4G-EXPReS Linux RAID Data Acquisition
Content
1 - Introduction
2 - Use Cases
3 - Recommended Hardware
4 - Building A RAID System
5 - Software Utilities
6 - iBob Example Firmware (VDIF)
1 - Introduction
A normal Linux system can be equipped to record 10 GbE network data to RAID at over 4 Gbps. In our 4G-EXPReS system, Port Multiplier -capable Serial ATA controllers are used to expanding the high-speed recording capacity up to will. The recorder can be used to capture network traffic such as real-time VLBI data streams onto disk.

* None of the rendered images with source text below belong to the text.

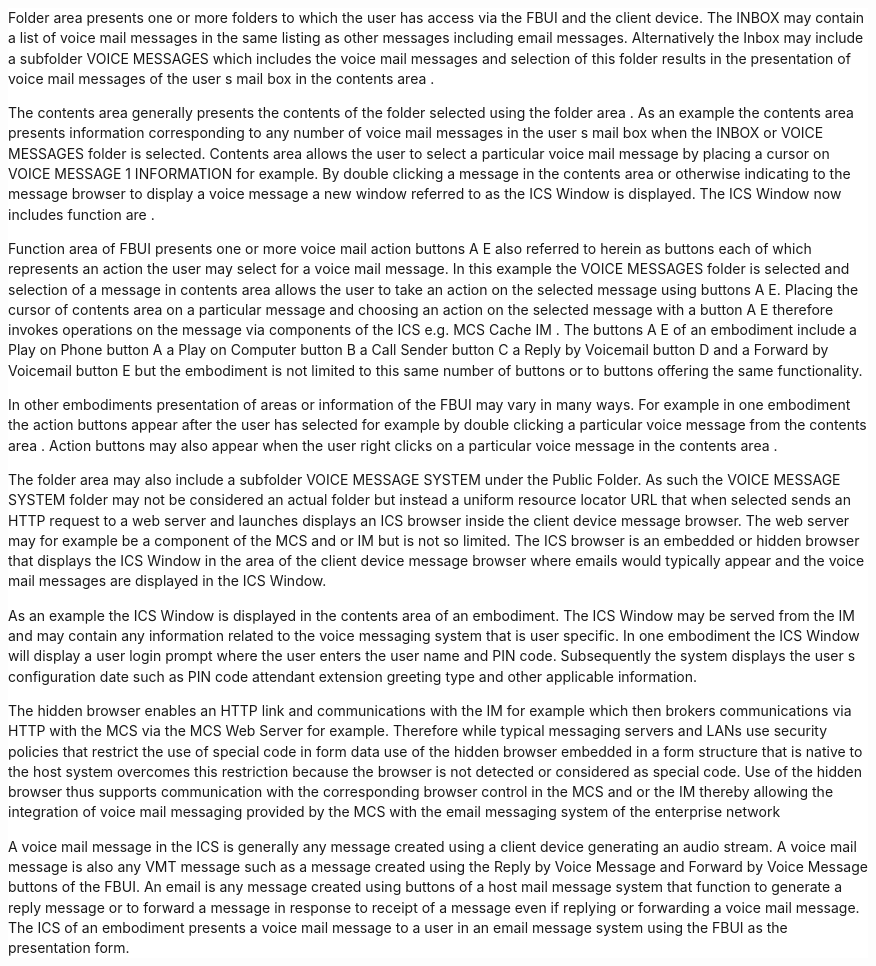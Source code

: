 Folder area presents one or more folders to which the user has access via the FBUI and the client device. The INBOX may contain a list of voice mail messages in the same listing as other messages including email messages. Alternatively the Inbox may include a subfolder VOICE MESSAGES which includes the voice mail messages and selection of this folder results in the presentation of voice mail messages of the user s mail box in the contents area .

The contents area generally presents the contents of the folder selected using the folder area . As an example the contents area presents information corresponding to any number of voice mail messages in the user s mail box when the INBOX or VOICE MESSAGES folder is selected. Contents area allows the user to select a particular voice mail message by placing a cursor on VOICE MESSAGE 1 INFORMATION for example. By double clicking a message in the contents area or otherwise indicating to the message browser to display a voice message a new window referred to as the ICS Window is displayed. The ICS Window now includes function are .

Function area of FBUI presents one or more voice mail action buttons A E also referred to herein as buttons each of which represents an action the user may select for a voice mail message. In this example the VOICE MESSAGES folder is selected and selection of a message in contents area allows the user to take an action on the selected message using buttons A E. Placing the cursor of contents area on a particular message and choosing an action on the selected message with a button A E therefore invokes operations on the message via components of the ICS e.g. MCS Cache IM . The buttons A E of an embodiment include a Play on Phone button A a Play on Computer button B a Call Sender button C a Reply by Voicemail button D and a Forward by Voicemail button E but the embodiment is not limited to this same number of buttons or to buttons offering the same functionality.

In other embodiments presentation of areas or information of the FBUI may vary in many ways. For example in one embodiment the action buttons appear after the user has selected for example by double clicking a particular voice message from the contents area . Action buttons may also appear when the user right clicks on a particular voice message in the contents area .

The folder area may also include a subfolder VOICE MESSAGE SYSTEM under the Public Folder. As such the VOICE MESSAGE SYSTEM folder may not be considered an actual folder but instead a uniform resource locator URL that when selected sends an HTTP request to a web server and launches displays an ICS browser inside the client device message browser. The web server may for example be a component of the MCS and or IM but is not so limited. The ICS browser is an embedded or hidden browser that displays the ICS Window in the area of the client device message browser where emails would typically appear and the voice mail messages are displayed in the ICS Window.

As an example the ICS Window is displayed in the contents area of an embodiment. The ICS Window may be served from the IM and may contain any information related to the voice messaging system that is user specific. In one embodiment the ICS Window will display a user login prompt where the user enters the user name and PIN code. Subsequently the system displays the user s configuration date such as PIN code attendant extension greeting type and other applicable information.

The hidden browser enables an HTTP link and communications with the IM for example which then brokers communications via HTTP with the MCS via the MCS Web Server for example. Therefore while typical messaging servers and LANs use security policies that restrict the use of special code in form data use of the hidden browser embedded in a form structure that is native to the host system overcomes this restriction because the browser is not detected or considered as special code. Use of the hidden browser thus supports communication with the corresponding browser control in the MCS and or the IM thereby allowing the integration of voice mail messaging provided by the MCS with the email messaging system of the enterprise network

A voice mail message in the ICS is generally any message created using a client device generating an audio stream. A voice mail message is also any VMT message such as a message created using the Reply by Voice Message and Forward by Voice Message buttons of the FBUI. An email is any message created using buttons of a host mail message system that function to generate a reply message or to forward a message in response to receipt of a message even if replying or forwarding a voice mail message. The ICS of an embodiment presents a voice mail message to a user in an email message system using the FBUI as the presentation form.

Tsunami and other transfer software allow fast file transfer over 10 GbE links.
The multilane/external RAID variant of 4G-EXPReS requires only a suitable SATA PCI Express controller card. Thus external 4+ Gbps RAID support can be added to almost any VLBI data aquisition computer, including Mark5A, Mark5B and PC-EVN.
At Metsahovi we have used the 4G-EXPReS successfully to record low-speed water maser and spacecraft observations, have performed up to 7 Gbps Tsunami-UDP file transfers and have captured 2x2048 Gbps VLBI observations from iBOB UDP VDIF streams.
When the European dBBC digital baseband converter comes available with FiLa10G, we will move to 10G network to disk recording in entirety using the hardware of our 4G-EXPReS concept.
Similar inexpensive storage has been used at Backblaze, see Petabytes on a budget: How to build cheap cloud storage.
2 - Use Cases
The 4G-EXPReS can be built with two uses in mind: local data storage and externally-connected shippable disk packs.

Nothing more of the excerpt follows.